• TASK STATEMENT
Starting at the line with "Custom Fields Pro" and going on through the line with "The plugin was", reproduce each line in the records below exactly and nothing more.

[Rendered images with source text]
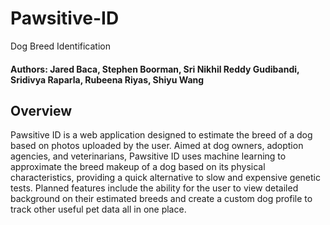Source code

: # Pawsitive-ID
Dog Breed Identification
#### Authors: Jared Baca, Stephen Boorman, Sri Nikhil Reddy Gudibandi, Sridivya Raparla, Rubeena Riyas, Shiyu Wang

## Overview
Pawsitive ID is a web application designed to estimate the breed of a dog based on photos uploaded by the user. Aimed at dog owners, adoption agencies, and veterinarians, Pawsitive ID uses machine learning to approximate the breed makeup of a dog based on its physical characteristics, providing a quick alternative to slow and expensive genetic tests.
Planned features include the ability for the user to view detailed background on their estimated breeds and create a custom dog profile to track other useful pet data all in one place. 

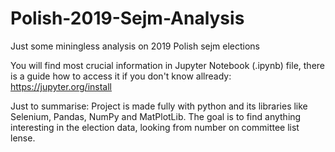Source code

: # Polish-2019-Sejm-Analysis
Just some miningless analysis on 2019 Polish sejm elections

You will find most crucial information in Jupyter Notebook (.ipynb) file, there is a guide how to access it if you don't know allready: https://jupyter.org/install

Just to summarise:
Project is made fully with python and its libraries like Selenium, Pandas, NumPy and MatPlotLib. 
The goal is to find anything interesting in the election data, looking from number on committee list lense.
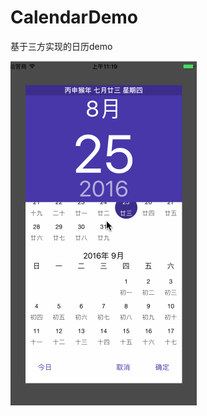 # CalendarDemo
基于三方实现的日历demo


![image](https://github.com/xiaogehenjimo/CalendarDemo/blob/master/2311223.gif)
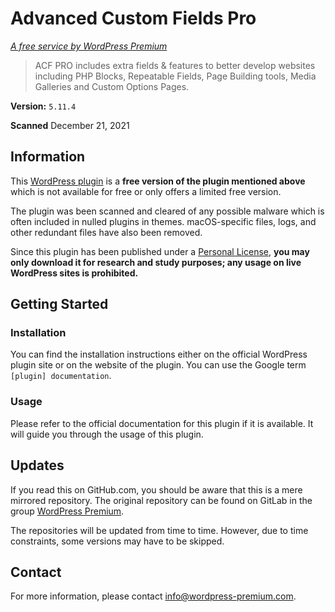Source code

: # Advanced Custom Fields Pro

*[A free service by WordPress Premium](https://wordpress-premium.io)*

> ACF PRO includes extra fields & features to better develop websites including PHP Blocks, Repeatable Fields, Page Building tools, Media Galleries and Custom Options Pages.

**Version:** `5.11.4`

**Scanned** December 21, 2021

## Information

This [WordPress plugin](https://wordpress.org/plugins/) is a **free version of the plugin mentioned above** which is not available for free or only offers a limited free version.

The plugin was been scanned and cleared of any possible malware which is often included in nulled plugins in themes. macOS-specific files, logs, and other redundant files have also been removed.

Since this plugin has been published under a [Personal License](https://tinyurl.com/y7ufcuj2), **you may only download it for research and study purposes; any usage on live WordPress sites is prohibited.**

## Getting Started

### Installation

You can find the installation instructions either on the official WordPress plugin site or on the website of the plugin. You can use the Google term `[plugin] documentation`.

### Usage

Please refer to the official documentation for this plugin if it is available. It will guide you through the usage of this plugin.

## Updates

If you read this on GitHub.com, you should be aware that this is a mere mirrored repository. The original repository can be found on GitLab in the group [WordPress Premium](https://gitlab.com/wordpress-premium).

The repositories will be updated from time to time. However, due to time constraints, some versions may have to be skipped.

## Contact

For more information, please contact [info@wordpress-premium.com](mailto:info@wordpress-premium.com).
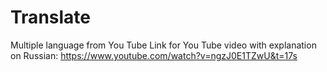 # Translate
Multiple language from You Tube
Link for You Tube video with explanation on Russian: https://www.youtube.com/watch?v=ngzJ0E1TZwU&t=17s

• RESPONSE FOR THIS EXERCISE
: # Advanced Custom Fields Pro

*[A free service by WordPress Premium](https://wordpress-premium.io)*

> ACF PRO includes extra fields & features to better develop websites including PHP Blocks, Repeatable Fields, Page Building tools, Media Galleries and Custom Options Pages.

**Version:** `5.11.4`

**Scanned** December 21, 2021

## Information

This [WordPress plugin](https://wordpress.org/plugins/) is a **free version of the plugin mentioned above** which is not available for free or only offers a limited free version.

The plugin was been scanned and cleared of any possible malware which is often included in nulled plugins in themes. macOS-specific files, logs, and other redundant files have also been removed.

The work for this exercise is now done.